RECORD EXTRACTS START

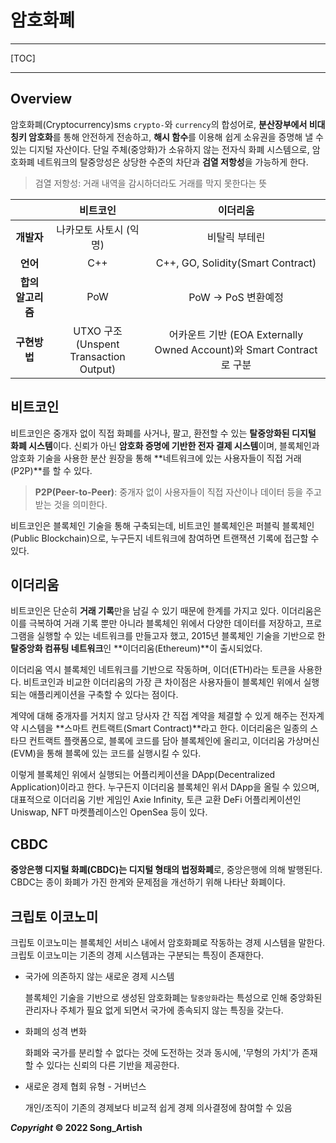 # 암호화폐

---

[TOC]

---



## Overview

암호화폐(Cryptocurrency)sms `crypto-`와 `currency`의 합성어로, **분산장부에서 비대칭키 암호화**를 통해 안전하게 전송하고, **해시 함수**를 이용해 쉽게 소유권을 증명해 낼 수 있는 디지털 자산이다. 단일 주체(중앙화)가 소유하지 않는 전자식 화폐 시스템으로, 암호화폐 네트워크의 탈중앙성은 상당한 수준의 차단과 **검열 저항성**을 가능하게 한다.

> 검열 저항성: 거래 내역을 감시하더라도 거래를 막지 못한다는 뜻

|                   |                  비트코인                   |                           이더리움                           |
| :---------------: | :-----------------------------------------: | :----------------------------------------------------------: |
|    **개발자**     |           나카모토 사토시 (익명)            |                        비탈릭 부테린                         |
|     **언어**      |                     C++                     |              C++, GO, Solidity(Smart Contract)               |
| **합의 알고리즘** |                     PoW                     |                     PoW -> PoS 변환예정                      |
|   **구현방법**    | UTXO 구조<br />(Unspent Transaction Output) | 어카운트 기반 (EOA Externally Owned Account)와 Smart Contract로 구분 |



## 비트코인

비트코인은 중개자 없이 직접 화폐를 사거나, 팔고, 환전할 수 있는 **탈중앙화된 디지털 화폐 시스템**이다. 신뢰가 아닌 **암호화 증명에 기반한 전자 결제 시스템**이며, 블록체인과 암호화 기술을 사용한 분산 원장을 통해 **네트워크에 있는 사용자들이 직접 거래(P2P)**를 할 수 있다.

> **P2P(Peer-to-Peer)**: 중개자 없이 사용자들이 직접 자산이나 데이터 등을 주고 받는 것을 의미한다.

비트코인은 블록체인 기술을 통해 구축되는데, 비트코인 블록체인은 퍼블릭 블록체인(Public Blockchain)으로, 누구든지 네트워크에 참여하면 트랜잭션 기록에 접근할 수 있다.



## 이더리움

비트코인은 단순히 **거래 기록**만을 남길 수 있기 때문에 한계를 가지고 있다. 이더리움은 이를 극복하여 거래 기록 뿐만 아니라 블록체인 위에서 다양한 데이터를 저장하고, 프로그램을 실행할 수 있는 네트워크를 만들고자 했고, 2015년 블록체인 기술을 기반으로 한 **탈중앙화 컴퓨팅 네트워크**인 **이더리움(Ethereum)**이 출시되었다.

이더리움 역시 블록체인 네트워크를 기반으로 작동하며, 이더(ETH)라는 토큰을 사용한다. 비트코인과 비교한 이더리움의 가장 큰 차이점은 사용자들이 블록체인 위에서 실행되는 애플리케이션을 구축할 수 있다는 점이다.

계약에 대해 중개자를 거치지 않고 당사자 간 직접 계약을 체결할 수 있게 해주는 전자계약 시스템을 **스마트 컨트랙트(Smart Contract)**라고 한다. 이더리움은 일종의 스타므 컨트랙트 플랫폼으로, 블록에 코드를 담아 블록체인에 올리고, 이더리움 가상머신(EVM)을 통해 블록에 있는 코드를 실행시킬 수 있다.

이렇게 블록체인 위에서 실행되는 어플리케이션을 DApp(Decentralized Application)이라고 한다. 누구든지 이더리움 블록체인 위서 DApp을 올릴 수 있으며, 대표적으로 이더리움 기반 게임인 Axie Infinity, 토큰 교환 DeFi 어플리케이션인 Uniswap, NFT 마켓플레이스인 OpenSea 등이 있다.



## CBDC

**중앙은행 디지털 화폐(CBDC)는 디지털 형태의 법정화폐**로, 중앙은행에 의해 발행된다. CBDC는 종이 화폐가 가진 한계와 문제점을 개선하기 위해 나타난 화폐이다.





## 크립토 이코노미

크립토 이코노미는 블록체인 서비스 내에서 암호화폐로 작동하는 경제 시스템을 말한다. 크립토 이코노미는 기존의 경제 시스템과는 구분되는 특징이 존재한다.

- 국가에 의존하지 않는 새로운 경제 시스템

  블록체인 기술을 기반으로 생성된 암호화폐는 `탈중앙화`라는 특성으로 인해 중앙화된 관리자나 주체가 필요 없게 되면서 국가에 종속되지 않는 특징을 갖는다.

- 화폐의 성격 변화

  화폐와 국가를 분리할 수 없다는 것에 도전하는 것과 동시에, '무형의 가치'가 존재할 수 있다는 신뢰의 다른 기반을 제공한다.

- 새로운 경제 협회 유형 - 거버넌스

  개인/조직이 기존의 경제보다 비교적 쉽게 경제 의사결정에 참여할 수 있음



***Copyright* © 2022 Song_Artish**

RECORD EXTRACTS END

→ WHAT THE TASK ASKS:
Transcribe each line above verbatim, with the pictures left out.

→ SOLUTION FOR THIS PROBLEM:
 # 암호화폐

---

[TOC]

---



## Overview

암호화폐(Cryptocurrency)sms `crypto-`와 `currency`의 합성어로, **분산장부에서 비대칭키 암호화**를 통해 안전하게 전송하고, **해시 함수**를 이용해 쉽게 소유권을 증명해 낼 수 있는 디지털 자산이다. 단일 주체(중앙화)가 소유하지 않는 전자식 화폐 시스템으로, 암호화폐 네트워크의 탈중앙성은 상당한 수준의 차단과 **검열 저항성**을 가능하게 한다.

> 검열 저항성: 거래 내역을 감시하더라도 거래를 막지 못한다는 뜻

|                   |                  비트코인                   |                           이더리움                           |
| :---------------: | :-----------------------------------------: | :----------------------------------------------------------: |
|    **개발자**     |           나카모토 사토시 (익명)            |                        비탈릭 부테린                         |
|     **언어**      |                     C++                     |              C++, GO, Solidity(Smart Contract)               |
| **합의 알고리즘** |                     PoW                     |                     PoW -> PoS 변환예정                      |
|   **구현방법**    | UTXO 구조<br />(Unspent Transaction Output) | 어카운트 기반 (EOA Externally Owned Account)와 Smart Contract로 구분 |



## 비트코인

비트코인은 중개자 없이 직접 화폐를 사거나, 팔고, 환전할 수 있는 **탈중앙화된 디지털 화폐 시스템**이다. 신뢰가 아닌 **암호화 증명에 기반한 전자 결제 시스템**이며, 블록체인과 암호화 기술을 사용한 분산 원장을 통해 **네트워크에 있는 사용자들이 직접 거래(P2P)**를 할 수 있다.

> **P2P(Peer-to-Peer)**: 중개자 없이 사용자들이 직접 자산이나 데이터 등을 주고 받는 것을 의미한다.

비트코인은 블록체인 기술을 통해 구축되는데, 비트코인 블록체인은 퍼블릭 블록체인(Public Blockchain)으로, 누구든지 네트워크에 참여하면 트랜잭션 기록에 접근할 수 있다.



## 이더리움

비트코인은 단순히 **거래 기록**만을 남길 수 있기 때문에 한계를 가지고 있다. 이더리움은 이를 극복하여 거래 기록 뿐만 아니라 블록체인 위에서 다양한 데이터를 저장하고, 프로그램을 실행할 수 있는 네트워크를 만들고자 했고, 2015년 블록체인 기술을 기반으로 한 **탈중앙화 컴퓨팅 네트워크**인 **이더리움(Ethereum)**이 출시되었다.

이더리움 역시 블록체인 네트워크를 기반으로 작동하며, 이더(ETH)라는 토큰을 사용한다. 비트코인과 비교한 이더리움의 가장 큰 차이점은 사용자들이 블록체인 위에서 실행되는 애플리케이션을 구축할 수 있다는 점이다.

계약에 대해 중개자를 거치지 않고 당사자 간 직접 계약을 체결할 수 있게 해주는 전자계약 시스템을 **스마트 컨트랙트(Smart Contract)**라고 한다. 이더리움은 일종의 스타므 컨트랙트 플랫폼으로, 블록에 코드를 담아 블록체인에 올리고, 이더리움 가상머신(EVM)을 통해 블록에 있는 코드를 실행시킬 수 있다.

이렇게 블록체인 위에서 실행되는 어플리케이션을 DApp(Decentralized Application)이라고 한다. 누구든지 이더리움 블록체인 위서 DApp을 올릴 수 있으며, 대표적으로 이더리움 기반 게임인 Axie Infinity, 토큰 교환 DeFi 어플리케이션인 Uniswap, NFT 마켓플레이스인 OpenSea 등이 있다.



## CBDC

**중앙은행 디지털 화폐(CBDC)는 디지털 형태의 법정화폐**로, 중앙은행에 의해 발행된다. CBDC는 종이 화폐가 가진 한계와 문제점을 개선하기 위해 나타난 화폐이다.





## 크립토 이코노미

크립토 이코노미는 블록체인 서비스 내에서 암호화폐로 작동하는 경제 시스템을 말한다. 크립토 이코노미는 기존의 경제 시스템과는 구분되는 특징이 존재한다.

- 국가에 의존하지 않는 새로운 경제 시스템

  블록체인 기술을 기반으로 생성된 암호화폐는 `탈중앙화`라는 특성으로 인해 중앙화된 관리자나 주체가 필요 없게 되면서 국가에 종속되지 않는 특징을 갖는다.

- 화폐의 성격 변화

  화폐와 국가를 분리할 수 없다는 것에 도전하는 것과 동시에, '무형의 가치'가 존재할 수 있다는 신뢰의 다른 기반을 제공한다.

- 새로운 경제 협회 유형 - 거버넌스

  개인/조직이 기존의 경제보다 비교적 쉽게 경제 의사결정에 참여할 수 있음



***Copyright* © 2022 Song_Artish**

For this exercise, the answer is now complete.